Records drawn from a dataset

>>>>>

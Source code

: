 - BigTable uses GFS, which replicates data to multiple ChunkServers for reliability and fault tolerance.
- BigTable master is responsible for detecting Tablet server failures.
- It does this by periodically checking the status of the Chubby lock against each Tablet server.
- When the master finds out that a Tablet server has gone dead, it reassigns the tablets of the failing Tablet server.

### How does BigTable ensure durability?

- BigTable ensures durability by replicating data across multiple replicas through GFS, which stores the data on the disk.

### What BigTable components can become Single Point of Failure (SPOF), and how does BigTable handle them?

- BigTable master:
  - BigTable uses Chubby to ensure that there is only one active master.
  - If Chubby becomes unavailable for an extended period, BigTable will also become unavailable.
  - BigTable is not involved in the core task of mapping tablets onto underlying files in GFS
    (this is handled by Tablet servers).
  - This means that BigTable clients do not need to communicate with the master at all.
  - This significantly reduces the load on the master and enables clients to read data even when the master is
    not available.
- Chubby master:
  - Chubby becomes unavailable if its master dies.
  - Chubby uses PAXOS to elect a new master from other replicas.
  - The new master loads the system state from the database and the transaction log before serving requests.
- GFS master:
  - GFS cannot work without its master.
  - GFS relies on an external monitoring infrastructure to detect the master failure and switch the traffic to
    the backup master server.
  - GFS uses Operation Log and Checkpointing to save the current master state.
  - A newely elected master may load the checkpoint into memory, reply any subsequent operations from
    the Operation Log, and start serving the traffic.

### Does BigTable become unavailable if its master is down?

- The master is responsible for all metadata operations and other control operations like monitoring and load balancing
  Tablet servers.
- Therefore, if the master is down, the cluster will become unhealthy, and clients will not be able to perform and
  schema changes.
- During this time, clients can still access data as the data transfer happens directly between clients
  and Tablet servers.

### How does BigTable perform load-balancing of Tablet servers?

<<<<<

## [Problem requirements]
Given the records above, reproduce precisely and only the lines between the line holding "- This means" and the line holding "- Chubby uses", inclusive.

## [Solution below]
  - This means that BigTable clients do not need to communicate with the master at all.
  - This significantly reduces the load on the master and enables clients to read data even when the master is
    not available.
- Chubby master:
  - Chubby becomes unavailable if its master dies.
  - Chubby uses PAXOS to elect a new master from other replicas.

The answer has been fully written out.